Google is breaking new ground by becoming a direct retailer of this handset. It suggests that they will be braver than Microsoft in entering the PC hardware retail space. Can we therefore expect this year a Google laptop running their Chrome PC operating system to rival the much rumoured Apple tablet (due possibly in Q1 2010)?

The question we should be asking ourselves as marketers is: what kind of promotional opportunities and threats are likely to arise from Google managing not just the search space but the operating system, software and hardware as well as, it seems, the retail consumer relationship for these products?

The short-term opportunities are abundant.  Tracking could include non-web-based activity such as emailing, gaming, even potentially working, giving markets the chance to deploy behavioural targeting in a far more comprehensive way than previously imagined by web-only systems such as Phorm. It will encourage brands to follow the path shown by the iPhone application development revolution by launching Apps that demonstrate the usefulness of their brand rather than being limited to shouting the loudest about the attractiveness of their products.

However, in the long-term, the impact on the marketing landscape may prove extremely disruptive. Brands will be able to get closer to users than ever before, leaping from the web page into the software and operating system. This has obvious advantages for brands with products that are directly relevant to this environment such as software and hardware providers but for others it adds to the increasing pressure to make their products relevant to the digital user environment. How does a soft-drinks manufacturer or fashion retailer squeeze their message into the closed environment of day-to-day PC user activity as potentially owned by Google (or Apple or perhaps even Microsoft!)?

Just as relevance is a key ingredient in achieving success in search marketing today, brands are increasingly going to have to contrive ways to be relevant to users’ everyday digital activity that remind them of their products’ key attributes and brand values. Relying on users finding your brand on a website or search results page may no longer be enough as Google wraps itself around users giving them every reason not to look beyond the data and toolset it can provide.

The importance, then, of brands will be paramount but it may be a type of branding we are not used to. To get close to and stay close to consumers, brands will have to be useful not just attractive. They may have to find ways to partner with consumers to help them achieve things that are not relevant to the core product set of the brand. For example, a beer brand may help you get the album or concert ticket you were looking for by giving you prioritised access or even subsidising the download cost. A high street bank may provide user access to sophisticated budget planning or tax applications (or subsidising access to third party applications).

The problem here is that users will only tolerate this degree of ‘closeness’ from a very small number of chosen brands.
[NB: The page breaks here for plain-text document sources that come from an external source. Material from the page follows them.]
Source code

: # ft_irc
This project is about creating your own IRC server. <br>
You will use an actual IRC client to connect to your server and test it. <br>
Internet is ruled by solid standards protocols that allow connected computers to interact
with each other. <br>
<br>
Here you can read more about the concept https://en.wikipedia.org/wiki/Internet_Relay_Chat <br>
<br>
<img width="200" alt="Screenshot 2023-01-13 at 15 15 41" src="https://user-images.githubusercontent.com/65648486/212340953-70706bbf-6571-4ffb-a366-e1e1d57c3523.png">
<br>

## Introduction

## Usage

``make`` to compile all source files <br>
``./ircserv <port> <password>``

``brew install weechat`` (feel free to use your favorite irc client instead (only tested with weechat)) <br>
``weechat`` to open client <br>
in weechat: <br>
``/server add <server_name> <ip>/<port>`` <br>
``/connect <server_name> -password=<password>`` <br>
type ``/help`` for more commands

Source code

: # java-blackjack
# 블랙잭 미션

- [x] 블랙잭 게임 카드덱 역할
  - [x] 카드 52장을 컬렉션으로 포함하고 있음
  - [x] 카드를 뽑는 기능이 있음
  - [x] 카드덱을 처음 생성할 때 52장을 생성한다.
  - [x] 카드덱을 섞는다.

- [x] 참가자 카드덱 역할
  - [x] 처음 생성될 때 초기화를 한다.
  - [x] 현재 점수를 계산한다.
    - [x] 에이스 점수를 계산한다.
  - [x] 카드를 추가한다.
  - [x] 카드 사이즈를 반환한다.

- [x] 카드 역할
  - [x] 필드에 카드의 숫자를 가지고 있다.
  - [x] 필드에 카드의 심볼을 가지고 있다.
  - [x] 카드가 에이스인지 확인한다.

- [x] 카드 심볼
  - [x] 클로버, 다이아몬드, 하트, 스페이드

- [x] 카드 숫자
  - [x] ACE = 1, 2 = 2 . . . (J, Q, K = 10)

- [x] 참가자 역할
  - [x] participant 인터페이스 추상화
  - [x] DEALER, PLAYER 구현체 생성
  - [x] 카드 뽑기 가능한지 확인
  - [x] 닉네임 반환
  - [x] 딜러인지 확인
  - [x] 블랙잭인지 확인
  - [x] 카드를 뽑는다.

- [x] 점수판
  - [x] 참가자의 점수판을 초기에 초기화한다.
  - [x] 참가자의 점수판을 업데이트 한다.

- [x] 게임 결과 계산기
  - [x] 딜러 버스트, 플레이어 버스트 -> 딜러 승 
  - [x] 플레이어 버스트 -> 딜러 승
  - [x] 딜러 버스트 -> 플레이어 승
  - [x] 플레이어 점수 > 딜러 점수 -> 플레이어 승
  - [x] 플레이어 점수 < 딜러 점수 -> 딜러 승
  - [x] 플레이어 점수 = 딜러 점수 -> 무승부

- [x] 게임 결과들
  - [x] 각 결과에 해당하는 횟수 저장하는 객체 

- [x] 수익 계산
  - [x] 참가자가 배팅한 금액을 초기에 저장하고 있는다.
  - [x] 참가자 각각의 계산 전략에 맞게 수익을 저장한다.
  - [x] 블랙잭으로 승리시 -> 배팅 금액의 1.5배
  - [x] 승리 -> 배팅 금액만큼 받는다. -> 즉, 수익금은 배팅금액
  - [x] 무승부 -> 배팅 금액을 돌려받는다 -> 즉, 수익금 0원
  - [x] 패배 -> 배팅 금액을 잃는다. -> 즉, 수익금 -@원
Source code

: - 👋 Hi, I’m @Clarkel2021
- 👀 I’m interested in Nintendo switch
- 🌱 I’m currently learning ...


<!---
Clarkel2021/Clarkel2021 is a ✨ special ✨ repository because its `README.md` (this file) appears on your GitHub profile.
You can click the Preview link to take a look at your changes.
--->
Google may well be one of these and they may help to package up brand relationships to provide ranges of data and functionality to suit different user groups. However, it is highly likely that far fewer brands will ever achieve this level of intimacy and permission from users which inevitably suggests either massive brand consolidation or a fairly brutal hierarchy of partner brands versus the rest.

How will your brand position itself to users behind the Google walled garden?